## [Task to complete]
Could you retype every line below exactly, omitting the images?

## [Data records]
+===+
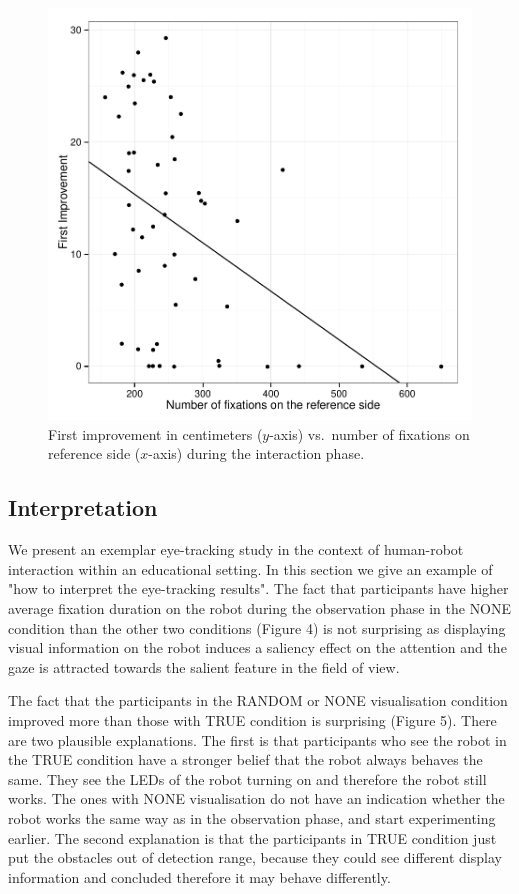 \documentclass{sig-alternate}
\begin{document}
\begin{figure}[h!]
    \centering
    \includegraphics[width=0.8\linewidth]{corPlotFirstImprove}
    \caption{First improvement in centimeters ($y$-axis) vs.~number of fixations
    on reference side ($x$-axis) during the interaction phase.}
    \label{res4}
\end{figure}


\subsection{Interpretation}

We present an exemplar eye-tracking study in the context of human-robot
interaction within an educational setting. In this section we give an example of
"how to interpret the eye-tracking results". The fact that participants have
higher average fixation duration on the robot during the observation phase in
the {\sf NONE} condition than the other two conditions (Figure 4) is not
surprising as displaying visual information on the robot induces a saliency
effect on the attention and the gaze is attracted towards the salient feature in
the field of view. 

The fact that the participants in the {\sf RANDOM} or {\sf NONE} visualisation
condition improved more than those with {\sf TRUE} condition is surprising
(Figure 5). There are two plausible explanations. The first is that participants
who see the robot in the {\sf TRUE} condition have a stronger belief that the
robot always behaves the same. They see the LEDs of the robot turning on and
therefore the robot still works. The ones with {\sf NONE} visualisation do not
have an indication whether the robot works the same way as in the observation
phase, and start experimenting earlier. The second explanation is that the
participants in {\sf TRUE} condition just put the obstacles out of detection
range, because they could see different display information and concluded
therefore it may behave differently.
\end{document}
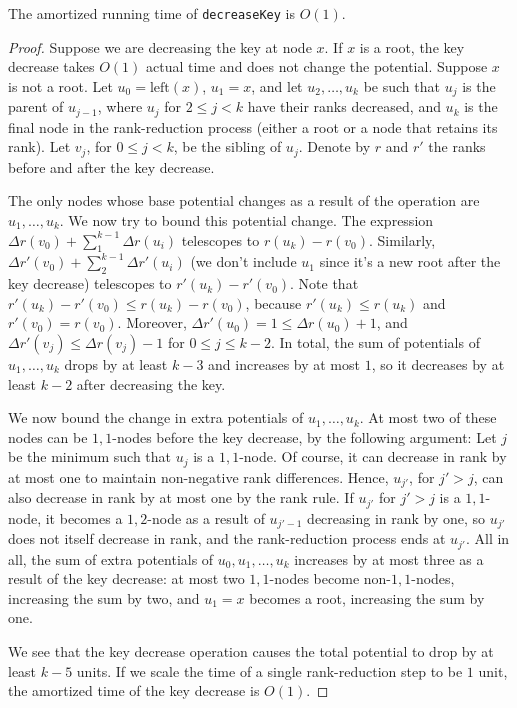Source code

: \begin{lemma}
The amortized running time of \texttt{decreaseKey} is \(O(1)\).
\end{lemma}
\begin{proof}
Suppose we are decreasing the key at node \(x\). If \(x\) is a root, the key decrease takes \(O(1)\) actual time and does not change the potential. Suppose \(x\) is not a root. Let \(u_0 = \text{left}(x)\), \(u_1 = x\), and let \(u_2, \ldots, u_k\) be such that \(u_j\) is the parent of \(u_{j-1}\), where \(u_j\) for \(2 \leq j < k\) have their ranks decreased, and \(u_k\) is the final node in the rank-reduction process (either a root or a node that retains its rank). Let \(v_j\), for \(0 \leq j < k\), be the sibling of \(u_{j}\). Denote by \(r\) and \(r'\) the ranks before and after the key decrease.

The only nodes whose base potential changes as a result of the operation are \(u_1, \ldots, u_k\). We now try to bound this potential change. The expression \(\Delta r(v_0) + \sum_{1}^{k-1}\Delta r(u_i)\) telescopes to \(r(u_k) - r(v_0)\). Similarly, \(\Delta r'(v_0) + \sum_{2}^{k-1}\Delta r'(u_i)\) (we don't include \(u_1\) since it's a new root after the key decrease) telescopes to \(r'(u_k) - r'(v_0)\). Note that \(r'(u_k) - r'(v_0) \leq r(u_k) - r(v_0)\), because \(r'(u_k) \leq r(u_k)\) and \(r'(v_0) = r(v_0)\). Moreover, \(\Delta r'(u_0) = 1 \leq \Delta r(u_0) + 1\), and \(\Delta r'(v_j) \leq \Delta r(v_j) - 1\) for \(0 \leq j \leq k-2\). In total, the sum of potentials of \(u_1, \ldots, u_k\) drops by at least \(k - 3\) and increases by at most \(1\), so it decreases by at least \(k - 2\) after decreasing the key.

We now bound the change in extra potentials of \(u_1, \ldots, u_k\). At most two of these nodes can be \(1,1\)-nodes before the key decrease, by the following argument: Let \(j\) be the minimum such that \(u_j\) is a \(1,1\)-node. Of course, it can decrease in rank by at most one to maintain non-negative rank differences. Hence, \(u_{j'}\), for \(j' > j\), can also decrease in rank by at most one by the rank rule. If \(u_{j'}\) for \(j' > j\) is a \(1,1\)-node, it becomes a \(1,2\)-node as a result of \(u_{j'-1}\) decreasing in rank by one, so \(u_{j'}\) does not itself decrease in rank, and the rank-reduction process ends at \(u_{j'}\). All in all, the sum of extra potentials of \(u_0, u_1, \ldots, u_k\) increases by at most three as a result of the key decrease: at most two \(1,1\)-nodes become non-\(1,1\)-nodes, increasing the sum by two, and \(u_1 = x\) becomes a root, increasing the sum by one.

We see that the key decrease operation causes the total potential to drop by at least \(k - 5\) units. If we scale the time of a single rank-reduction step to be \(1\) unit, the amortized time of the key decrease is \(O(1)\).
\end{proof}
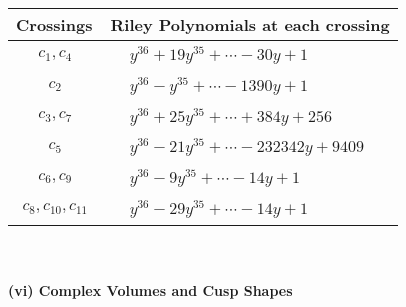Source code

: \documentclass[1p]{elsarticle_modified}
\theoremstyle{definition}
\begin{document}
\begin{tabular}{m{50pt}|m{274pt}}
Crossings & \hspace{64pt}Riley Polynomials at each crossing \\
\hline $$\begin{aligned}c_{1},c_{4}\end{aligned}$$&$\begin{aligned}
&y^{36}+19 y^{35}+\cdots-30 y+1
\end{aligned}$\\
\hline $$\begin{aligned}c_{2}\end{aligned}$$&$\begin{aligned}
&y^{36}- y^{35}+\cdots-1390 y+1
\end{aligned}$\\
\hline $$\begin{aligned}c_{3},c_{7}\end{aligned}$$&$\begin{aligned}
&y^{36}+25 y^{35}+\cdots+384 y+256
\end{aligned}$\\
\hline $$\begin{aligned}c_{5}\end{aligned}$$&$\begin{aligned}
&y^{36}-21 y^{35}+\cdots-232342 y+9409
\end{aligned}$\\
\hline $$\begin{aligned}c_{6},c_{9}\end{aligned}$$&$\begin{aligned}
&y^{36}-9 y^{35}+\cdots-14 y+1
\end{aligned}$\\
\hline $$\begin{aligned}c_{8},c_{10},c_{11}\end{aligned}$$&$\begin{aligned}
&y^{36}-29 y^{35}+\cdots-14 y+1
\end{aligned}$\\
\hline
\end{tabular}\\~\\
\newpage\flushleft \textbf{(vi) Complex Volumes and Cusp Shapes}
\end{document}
+===+
## [Task solution]
 \documentclass{sig-alternate}
\begin{document}
\begin{figure}[h!]
    \centering
    \includegraphics[width=0.8\linewidth]{corPlotFirstImprove}
    \caption{First improvement in centimeters ($y$-axis) vs.~number of fixations
    on reference side ($x$-axis) during the interaction phase.}
    \label{res4}
\end{figure}


\subsection{Interpretation}

We present an exemplar eye-tracking study in the context of human-robot
interaction within an educational setting. In this section we give an example of
"how to interpret the eye-tracking results". The fact that participants have
higher average fixation duration on the robot during the observation phase in
the {\sf NONE} condition than the other two conditions (Figure 4) is not
surprising as displaying visual information on the robot induces a saliency
effect on the attention and the gaze is attracted towards the salient feature in
the field of view. 

The fact that the participants in the {\sf RANDOM} or {\sf NONE} visualisation
condition improved more than those with {\sf TRUE} condition is surprising
(Figure 5). There are two plausible explanations. The first is that participants
who see the robot in the {\sf TRUE} condition have a stronger belief that the
robot always behaves the same. They see the LEDs of the robot turning on and
therefore the robot still works. The ones with {\sf NONE} visualisation do not
have an indication whether the robot works the same way as in the observation
phase, and start experimenting earlier. The second explanation is that the
participants in {\sf TRUE} condition just put the obstacles out of detection
range, because they could see different display information and concluded
therefore it may behave differently.
\end{document}
Source code

: \begin{lemma}
The amortized running time of \texttt{decreaseKey} is \(O(1)\).
\end{lemma}
\begin{proof}
Suppose we are decreasing the key at node \(x\). If \(x\) is a root, the key decrease takes \(O(1)\) actual time and does not change the potential. Suppose \(x\) is not a root. Let \(u_0 = \text{left}(x)\), \(u_1 = x\), and let \(u_2, \ldots, u_k\) be such that \(u_j\) is the parent of \(u_{j-1}\), where \(u_j\) for \(2 \leq j < k\) have their ranks decreased, and \(u_k\) is the final node in the rank-reduction process (either a root or a node that retains its rank). Let \(v_j\), for \(0 \leq j < k\), be the sibling of \(u_{j}\). Denote by \(r\) and \(r'\) the ranks before and after the key decrease.

The only nodes whose base potential changes as a result of the operation are \(u_1, \ldots, u_k\). We now try to bound this potential change. The expression \(\Delta r(v_0) + \sum_{1}^{k-1}\Delta r(u_i)\) telescopes to \(r(u_k) - r(v_0)\). Similarly, \(\Delta r'(v_0) + \sum_{2}^{k-1}\Delta r'(u_i)\) (we don't include \(u_1\) since it's a new root after the key decrease) telescopes to \(r'(u_k) - r'(v_0)\). Note that \(r'(u_k) - r'(v_0) \leq r(u_k) - r(v_0)\), because \(r'(u_k) \leq r(u_k)\) and \(r'(v_0) = r(v_0)\). Moreover, \(\Delta r'(u_0) = 1 \leq \Delta r(u_0) + 1\), and \(\Delta r'(v_j) \leq \Delta r(v_j) - 1\) for \(0 \leq j \leq k-2\). In total, the sum of potentials of \(u_1, \ldots, u_k\) drops by at least \(k - 3\) and increases by at most \(1\), so it decreases by at least \(k - 2\) after decreasing the key.

We now bound the change in extra potentials of \(u_1, \ldots, u_k\). At most two of these nodes can be \(1,1\)-nodes before the key decrease, by the following argument: Let \(j\) be the minimum such that \(u_j\) is a \(1,1\)-node. Of course, it can decrease in rank by at most one to maintain non-negative rank differences. Hence, \(u_{j'}\), for \(j' > j\), can also decrease in rank by at most one by the rank rule. If \(u_{j'}\) for \(j' > j\) is a \(1,1\)-node, it becomes a \(1,2\)-node as a result of \(u_{j'-1}\) decreasing in rank by one, so \(u_{j'}\) does not itself decrease in rank, and the rank-reduction process ends at \(u_{j'}\). All in all, the sum of extra potentials of \(u_0, u_1, \ldots, u_k\) increases by at most three as a result of the key decrease: at most two \(1,1\)-nodes become non-\(1,1\)-nodes, increasing the sum by two, and \(u_1 = x\) becomes a root, increasing the sum by one.

We see that the key decrease operation causes the total potential to drop by at least \(k - 5\) units. If we scale the time of a single rank-reduction step to be \(1\) unit, the amortized time of the key decrease is \(O(1)\).
\end{proof}
Source code

: \documentclass[1p]{elsarticle_modified}
\theoremstyle{definition}
\begin{document}
\begin{tabular}{m{50pt}|m{274pt}}
Crossings & \hspace{64pt}Riley Polynomials at each crossing \\
\hline $$\begin{aligned}c_{1},c_{4}\end{aligned}$$&$\begin{aligned}
&y^{36}+19 y^{35}+\cdots-30 y+1
\end{aligned}$\\
\hline $$\begin{aligned}c_{2}\end{aligned}$$&$\begin{aligned}
&y^{36}- y^{35}+\cdots-1390 y+1
\end{aligned}$\\
\hline $$\begin{aligned}c_{3},c_{7}\end{aligned}$$&$\begin{aligned}
&y^{36}+25 y^{35}+\cdots+384 y+256
\end{aligned}$\\
\hline $$\begin{aligned}c_{5}\end{aligned}$$&$\begin{aligned}
&y^{36}-21 y^{35}+\cdots-232342 y+9409
\end{aligned}$\\
\hline $$\begin{aligned}c_{6},c_{9}\end{aligned}$$&$\begin{aligned}
&y^{36}-9 y^{35}+\cdots-14 y+1
\end{aligned}$\\
\hline $$\begin{aligned}c_{8},c_{10},c_{11}\end{aligned}$$&$\begin{aligned}
&y^{36}-29 y^{35}+\cdots-14 y+1
\end{aligned}$\\
\hline
\end{tabular}\\~\\
\newpage\flushleft \textbf{(vi) Complex Volumes and Cusp Shapes}
\end{document}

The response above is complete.